» **Work to be completed**
Would you retype, word for word, the line with "#### Asked by" and each line after it to the end of the entries below, leaving the pictures out?

» **Records from a collection**
==*==

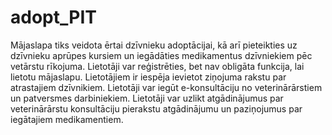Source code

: # adopt_PIT
Mājaslapa tiks veidota ērtai dzīvnieku adoptācijai, kā arī pieteikties uz dzīvnieku aprūpes kursiem un iegādāties medikamentus dzīvniekiem pēc vetārstu rīkojuma.
Lietotāji var reģistrēties, bet nav obligāta funkcija, lai lietotu mājaslapu.
Lietotājiem ir iespēja ievietot ziņojuma rakstu par atrastajiem dzīvnikiem.
Lietotāji var iegūt e-konsultāciju no veterinārārstiem un patversmes darbiniekiem.
Lietotāji var uzlikt atgādinājumus par veterinārārstu konsultāciju pierakstu atgādinājumu un paziņojumus par iegātajiem medikamentiem.
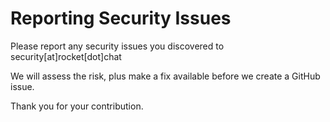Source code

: # Reporting Security Issues

Please report any security issues you discovered to security[at]rocket[dot]chat

We will assess the risk, plus make a fix available before we create a GitHub issue.

Thank you for your contribution.
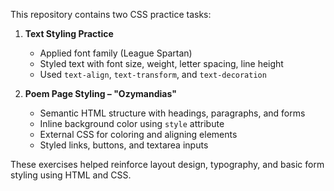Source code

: This repository contains two CSS practice tasks:

1. **Text Styling Practice**
   - Applied font family (League Spartan)
   - Styled text with font size, weight, letter spacing, line height
   - Used `text-align`, `text-transform`, and `text-decoration`

2. **Poem Page Styling – "Ozymandias"**
   - Semantic HTML structure with headings, paragraphs, and forms
   - Inline background color using `style` attribute
   - External CSS for coloring and aligning elements
   - Styled links, buttons, and textarea inputs

These exercises helped reinforce layout design, typography, and basic form styling using HTML and CSS.
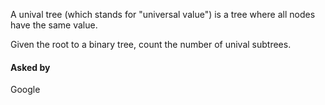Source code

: A unival tree (which stands for "universal value") is a tree where all nodes have the same value.

Given the root to a binary tree, count the number of unival subtrees.

#### Asked by
Google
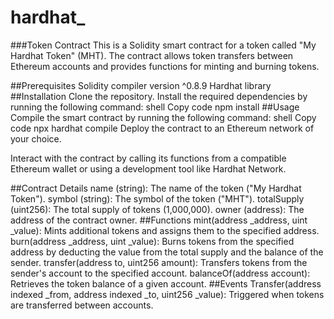 # hardhat_
###Token Contract
This is a Solidity smart contract for a token called "My Hardhat Token" (MHT). The contract allows token transfers between Ethereum accounts and provides functions for minting and burning tokens.

##Prerequisites
Solidity compiler version ^0.8.9
Hardhat library
##Installation
Clone the repository.
Install the required dependencies by running the following command:
shell
Copy code
npm install
##Usage
Compile the smart contract by running the following command:
shell
Copy code
npx hardhat compile
Deploy the contract to an Ethereum network of your choice.

Interact with the contract by calling its functions from a compatible Ethereum wallet or using a development tool like Hardhat Network.

##Contract Details
name (string): The name of the token ("My Hardhat Token").
symbol (string): The symbol of the token ("MHT").
totalSupply (uint256): The total supply of tokens (1,000,000).
owner (address): The address of the contract owner.
##Functions
mint(address _address, uint _value): Mints additional tokens and assigns them to the specified address.
burn(address _address, uint _value): Burns tokens from the specified address by deducting the value from the total supply and the balance of the sender.
transfer(address to, uint256 amount): Transfers tokens from the sender's account to the specified account.
balanceOf(address account): Retrieves the token balance of a given account.
##Events
Transfer(address indexed _from, address indexed _to, uint256 _value): Triggered when tokens are transferred between accounts.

==*==

» **Response to this exercise**
#### Asked by
Google
 # hardhat_
###Token Contract
This is a Solidity smart contract for a token called "My Hardhat Token" (MHT). The contract allows token transfers between Ethereum accounts and provides functions for minting and burning tokens.

##Prerequisites
Solidity compiler version ^0.8.9
Hardhat library
##Installation
Clone the repository.
Install the required dependencies by running the following command:
shell
Copy code
npm install
##Usage
Compile the smart contract by running the following command:
shell
Copy code
npx hardhat compile
Deploy the contract to an Ethereum network of your choice.

Interact with the contract by calling its functions from a compatible Ethereum wallet or using a development tool like Hardhat Network.

##Contract Details
name (string): The name of the token ("My Hardhat Token").
symbol (string): The symbol of the token ("MHT").
totalSupply (uint256): The total supply of tokens (1,000,000).
owner (address): The address of the contract owner.
##Functions
mint(address _address, uint _value): Mints additional tokens and assigns them to the specified address.
burn(address _address, uint _value): Burns tokens from the specified address by deducting the value from the total supply and the balance of the sender.
transfer(address to, uint256 amount): Transfers tokens from the sender's account to the specified account.
balanceOf(address account): Retrieves the token balance of a given account.
##Events
Transfer(address indexed _from, address indexed _to, uint256 _value): Triggered when tokens are transferred between accounts.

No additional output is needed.